Introduce peer checkpoints so CouchDB can safely remove deleted documents entirely #5558

rnewson · 2025-06-04T15:13:49Z

Overview

Apache CouchDB retains some information (at minimum, doc id, doc revision tree and a deleted flag) for all deleted documents forever, in order that replication is guaranteed to converge. This is excessively pessimistic and we would like to improve matters.

This PR introduces a number of changes to achieve its goal;

database shards (.couch files under shards/ directory) gained an additional header property called drop_seq. Once set to a positive, non-negative integer, any deleted document with a lower update sequence is skipped entirely at next compaction.
The notion of a peer checkpoint document. These are all local docs and their ids must have prefix `_local/peer-checkpoint-'.
All indexers (mrview, search, nouveau) and the replicator have been taught to create and update peer checkpoints with the update sequence they have seen at appropriate times (i.e, after they have made every effort to commit the changes they've seen to durable storage).
A new endpoint POST /$dbname/_update_drop_seq which gathers information about the shards of the database, update sequences from all peer checkpoint documents, and the internal shard sync documents, and computes the drop_seq for each shard, and then sends RPC requests to those databases to update the drop_seq.

Testing recommendations

There are some simple tests in the eunit and elixir suites which will be run via the normal Makefile targets.
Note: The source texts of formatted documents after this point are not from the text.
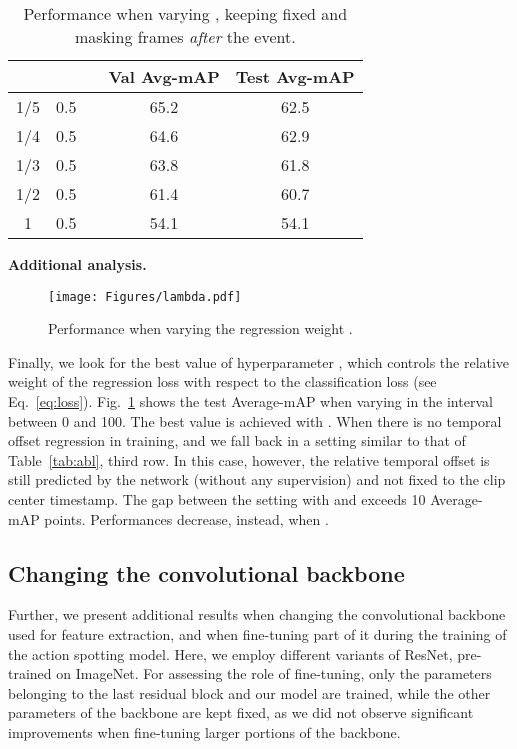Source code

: \documentclass[a4paper,conference]{IEEEtran}
\newcommand{\tit}[1]{\smallbreak\noindent\textbf{#1.}}
\begin{document}
\begin{table}[t]
\centering
\caption{Performance when varying , keeping  fixed and masking frames \textit{after} the event.}
\begin{tabular}{ccccc}
    \toprule 
     &  & & Val Avg-mAP & Test Avg-mAP \\
    \midrule
    1/5 & 0.5 & & 65.2 & 62.5 \\
    1/4 & 0.5 & & 64.6 & 62.9 \\
    1/3 & 0.5 & & 63.8 & 61.8 \\
    1/2 & 0.5 & & 61.4 & 60.7 \\
    1 & 0.5 & & 54.1 & 54.1 \\
    \bottomrule
\end{tabular}
\label{tab:mask_after}
\end{table}

\tit{Additional analysis}
\begin{figure}[t]
\centering
\texttt{[image: Figures/lambda.pdf]}
\caption{Performance when varying the regression weight .}
\label{fig:lambda}
\end{figure}
Finally, we look for the best value of hyperparameter , which controls the relative weight of the regression loss with respect to the classification loss (see Eq.~\ref{eq:loss}). Fig.~\ref{fig:lambda} shows the test Average-mAP when varying  in the interval between 0 and 100. The best value is achieved with . When  there is no temporal offset regression in training, and we fall back in a setting similar to that of Table~\ref{tab:abl}, third row. In this case, however, the relative temporal offset is still predicted by the network (without any supervision) and not fixed to the clip center timestamp. The gap between the setting with  and  exceeds 10 Average-mAP points. Performances decrease, instead, when .

\subsection{Changing the convolutional backbone}
Further, we present additional results when changing the convolutional backbone used for feature extraction, and when fine-tuning part of it during the training of the action spotting model.
Here, we employ different variants of ResNet, pre-trained on ImageNet. For assessing the role of fine-tuning, only the parameters belonging to the last residual block and our model are trained, while the other parameters of the backbone are kept fixed, as we did not observe significant improvements when fine-tuning larger portions of the backbone.
\end{document}
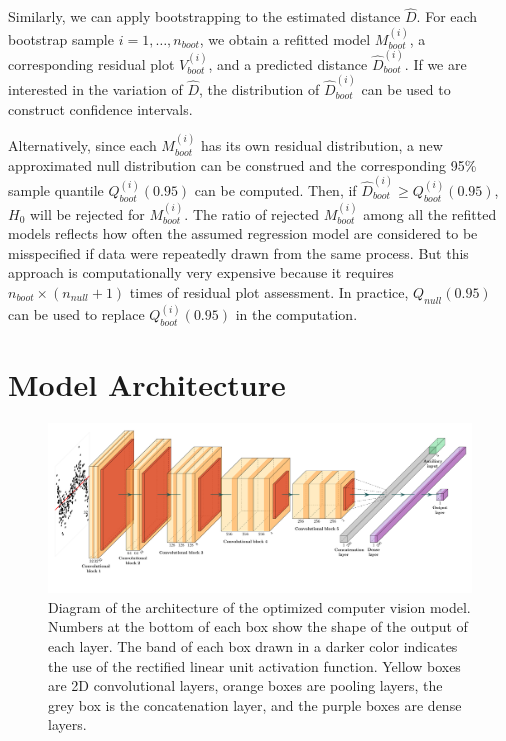 \documentclass[]{interact}
\theoremstyle{plain}%
\theoremstyle{definition}
\theoremstyle{remark}
\begin{document}
Similarly, we can apply bootstrapping to the estimated distance
\(\hat{D}\). For each bootstrap sample \(i = 1, \dots, n_{boot}\), we
obtain a refitted model \(M^{(i)}_{boot}\), a corresponding residual
plot \(V^{(i)}_{boot}\), and a predicted distance
\(\hat{D}^{(i)}_{boot}\). If we are interested in the variation of
\(\hat{D}\), the distribution of \(\hat{D}^{(i)}_{boot}\) can be used to
construct confidence intervals.

Alternatively, since each \(M_{boot}^{(i)}\) has its own residual
distribution, a new approximated null distribution can be construed and
the corresponding 95\% sample quantile \(Q_{boot}^{(i)}(0.95)\) can be
computed. Then, if \(\hat{D}_{boot}^{(i)} \geq Q_{boot}^{(i)}(0.95)\),
\(H_0\) will be rejected for \(M_{boot}^{(i)}\). The ratio of rejected
\(M_{boot}^{(i)}\) among all the refitted models reflects how often the
assumed regression model are considered to be misspecified if data were
repeatedly drawn from the same process. But this approach is
computationally very expensive because it requires
\(n_{boot} \times (n_{null} + 1)\) times of residual plot assessment. In
practice, \(Q_{null}(0.95)\) can be used to replace
\(Q_{boot}^{(i)}(0.95)\) in the computation.

\section{Model Architecture}\label{sec-model-architecture}

\begin{figure}

{\centering \includegraphics[width=1\linewidth]{paper_files/figure-latex/cnn-diag-1} 

}

\caption{Diagram of the architecture of the optimized computer vision model. Numbers at the bottom of each box show the shape of the output of each layer. The band of each box drawn in a darker color indicates the use of the rectified linear unit activation function.  Yellow boxes are 2D convolutional layers, orange boxes are pooling layers, the grey box is the concatenation layer, and the purple boxes are dense layers.}\label{fig:cnn-diag}
\end{figure}
\end{document}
Additionally there is a stateful property-based test that exercises the code more comprehensively which can be started with make elixir-cluster. This will start a 3 node cluster with nouveau server running and perform random permutations of all relevant operations that could alter which deleted documents are dropped (making docs, deleting docs, creating indexes, creating and updating peer checkpoints, splitting shards).

Related Issues or Pull Requests

N/A

Checklist

Code is written and works correctly
Changes are covered by tests
Any new configurable parameters are documented in rel/overlay/etc/default.ini
[TODO] Documentation changes were made in the src/docs folder
Documentation changes were backported (separated PR) to affected branches

iilyak · 2025-06-18T17:46:05Z

src/couch/src/couch_bt_engine.erl

+increment_drop_count(#st{header = Header} = St, Inc) when is_integer(Inc), Inc >= 0 ->
+    CurrentDropCount = get_drop_count(St),
+    NewSt = St#st{
+        header = couch_bt_engine_header:set(Header, [{drop_count, CurrentDropCount + Inc}]),


get_drop_count/1 is implemented in terms of couch_bt_engine_header:get/2 which uses undefined as default value. An attempt to do undefined + Inc would cause an exception. Which would terminate the compaction process. I don't know whether we can have a state where the drop_count is not present in the header when we are calling the increment_drop_count.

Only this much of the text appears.